• TRY IT:
Print the records again, matching each line exactly.

• DATA EXTRACTS:

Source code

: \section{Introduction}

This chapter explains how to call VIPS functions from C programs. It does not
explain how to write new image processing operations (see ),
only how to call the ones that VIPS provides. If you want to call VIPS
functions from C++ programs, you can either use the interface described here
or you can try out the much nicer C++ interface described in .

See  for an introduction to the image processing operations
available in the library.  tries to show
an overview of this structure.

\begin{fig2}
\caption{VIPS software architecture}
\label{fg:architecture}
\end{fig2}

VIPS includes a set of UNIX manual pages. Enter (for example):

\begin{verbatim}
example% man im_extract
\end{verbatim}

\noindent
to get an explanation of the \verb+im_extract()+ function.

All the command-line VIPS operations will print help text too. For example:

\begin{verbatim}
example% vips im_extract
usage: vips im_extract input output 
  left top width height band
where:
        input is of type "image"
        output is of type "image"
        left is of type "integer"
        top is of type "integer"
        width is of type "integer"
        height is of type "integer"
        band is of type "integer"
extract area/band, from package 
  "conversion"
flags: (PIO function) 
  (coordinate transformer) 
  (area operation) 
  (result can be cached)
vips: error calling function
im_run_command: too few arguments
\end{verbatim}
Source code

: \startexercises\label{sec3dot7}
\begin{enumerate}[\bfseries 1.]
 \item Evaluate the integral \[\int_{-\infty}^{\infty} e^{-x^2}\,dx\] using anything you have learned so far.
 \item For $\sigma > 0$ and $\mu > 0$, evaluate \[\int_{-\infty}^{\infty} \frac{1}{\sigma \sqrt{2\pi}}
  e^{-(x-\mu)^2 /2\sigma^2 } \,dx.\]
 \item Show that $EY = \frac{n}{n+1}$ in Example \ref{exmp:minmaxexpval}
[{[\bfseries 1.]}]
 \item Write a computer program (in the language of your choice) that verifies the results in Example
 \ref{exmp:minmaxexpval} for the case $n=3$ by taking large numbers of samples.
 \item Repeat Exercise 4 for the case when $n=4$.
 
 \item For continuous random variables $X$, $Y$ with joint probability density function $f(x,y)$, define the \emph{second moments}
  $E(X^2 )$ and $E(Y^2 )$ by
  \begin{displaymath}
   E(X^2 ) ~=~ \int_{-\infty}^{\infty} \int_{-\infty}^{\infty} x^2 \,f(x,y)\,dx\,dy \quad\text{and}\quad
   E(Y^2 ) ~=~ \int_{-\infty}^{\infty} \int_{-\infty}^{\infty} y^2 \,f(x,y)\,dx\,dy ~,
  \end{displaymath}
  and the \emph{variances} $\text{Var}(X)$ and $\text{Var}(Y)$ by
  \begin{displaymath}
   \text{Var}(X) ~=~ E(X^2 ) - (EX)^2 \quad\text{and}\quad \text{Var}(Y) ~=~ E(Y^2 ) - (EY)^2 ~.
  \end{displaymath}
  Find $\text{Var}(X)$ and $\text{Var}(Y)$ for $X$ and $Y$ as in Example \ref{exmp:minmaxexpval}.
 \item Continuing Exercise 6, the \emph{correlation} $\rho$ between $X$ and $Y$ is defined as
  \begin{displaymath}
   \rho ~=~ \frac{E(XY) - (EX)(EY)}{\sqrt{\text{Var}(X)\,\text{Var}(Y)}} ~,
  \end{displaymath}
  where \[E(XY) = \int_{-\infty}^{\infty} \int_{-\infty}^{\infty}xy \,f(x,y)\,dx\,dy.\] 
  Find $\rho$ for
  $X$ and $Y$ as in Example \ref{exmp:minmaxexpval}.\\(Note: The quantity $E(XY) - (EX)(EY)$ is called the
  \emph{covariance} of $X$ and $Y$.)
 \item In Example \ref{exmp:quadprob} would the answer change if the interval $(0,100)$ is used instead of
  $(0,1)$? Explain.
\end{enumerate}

• SOLUTION TO THE EXERCISE:
Source code

: \section{Introduction}

This chapter explains how to call VIPS functions from C programs. It does not
explain how to write new image processing operations (see ),
only how to call the ones that VIPS provides. If you want to call VIPS
functions from C++ programs, you can either use the interface described here
or you can try out the much nicer C++ interface described in .

See  for an introduction to the image processing operations
available in the library.  tries to show
an overview of this structure.

\begin{fig2}
\caption{VIPS software architecture}
\label{fg:architecture}
\end{fig2}

VIPS includes a set of UNIX manual pages. Enter (for example):

\begin{verbatim}
example% man im_extract
\end{verbatim}

\noindent
to get an explanation of the \verb+im_extract()+ function.

All the command-line VIPS operations will print help text too. For example:

\begin{verbatim}
example% vips im_extract
usage: vips im_extract input output 
  left top width height band
where:
        input is of type "image"
        output is of type "image"
        left is of type "integer"
        top is of type "integer"
        width is of type "integer"
        height is of type "integer"
        band is of type "integer"
extract area/band, from package 
  "conversion"
flags: (PIO function) 
  (coordinate transformer) 
  (area operation) 
  (result can be cached)
vips: error calling function
im_run_command: too few arguments
\end{verbatim}
Source code

: \startexercises\label{sec3dot7}
\begin{enumerate}[\bfseries 1.]
 \item Evaluate the integral \[\int_{-\infty}^{\infty} e^{-x^2}\,dx\] using anything you have learned so far.
 \item For $\sigma > 0$ and $\mu > 0$, evaluate \[\int_{-\infty}^{\infty} \frac{1}{\sigma \sqrt{2\pi}}
  e^{-(x-\mu)^2 /2\sigma^2 } \,dx.\]
 \item Show that $EY = \frac{n}{n+1}$ in Example \ref{exmp:minmaxexpval}
[{[\bfseries 1.]}]
 \item Write a computer program (in the language of your choice) that verifies the results in Example
 \ref{exmp:minmaxexpval} for the case $n=3$ by taking large numbers of samples.
 \item Repeat Exercise 4 for the case when $n=4$.
 
 \item For continuous random variables $X$, $Y$ with joint probability density function $f(x,y)$, define the \emph{second moments}
  $E(X^2 )$ and $E(Y^2 )$ by
  \begin{displaymath}
   E(X^2 ) ~=~ \int_{-\infty}^{\infty} \int_{-\infty}^{\infty} x^2 \,f(x,y)\,dx\,dy \quad\text{and}\quad
   E(Y^2 ) ~=~ \int_{-\infty}^{\infty} \int_{-\infty}^{\infty} y^2 \,f(x,y)\,dx\,dy ~,
  \end{displaymath}
  and the \emph{variances} $\text{Var}(X)$ and $\text{Var}(Y)$ by
  \begin{displaymath}
   \text{Var}(X) ~=~ E(X^2 ) - (EX)^2 \quad\text{and}\quad \text{Var}(Y) ~=~ E(Y^2 ) - (EY)^2 ~.
  \end{displaymath}
  Find $\text{Var}(X)$ and $\text{Var}(Y)$ for $X$ and $Y$ as in Example \ref{exmp:minmaxexpval}.
 \item Continuing Exercise 6, the \emph{correlation} $\rho$ between $X$ and $Y$ is defined as
  \begin{displaymath}
   \rho ~=~ \frac{E(XY) - (EX)(EY)}{\sqrt{\text{Var}(X)\,\text{Var}(Y)}} ~,
  \end{displaymath}
  where \[E(XY) = \int_{-\infty}^{\infty} \int_{-\infty}^{\infty}xy \,f(x,y)\,dx\,dy.\] 
  Find $\rho$ for
  $X$ and $Y$ as in Example \ref{exmp:minmaxexpval}.\\(Note: The quantity $E(XY) - (EX)(EY)$ is called the
  \emph{covariance} of $X$ and $Y$.)
 \item In Example \ref{exmp:quadprob} would the answer change if the interval $(0,100)$ is used instead of
  $(0,1)$? Explain.
\end{enumerate}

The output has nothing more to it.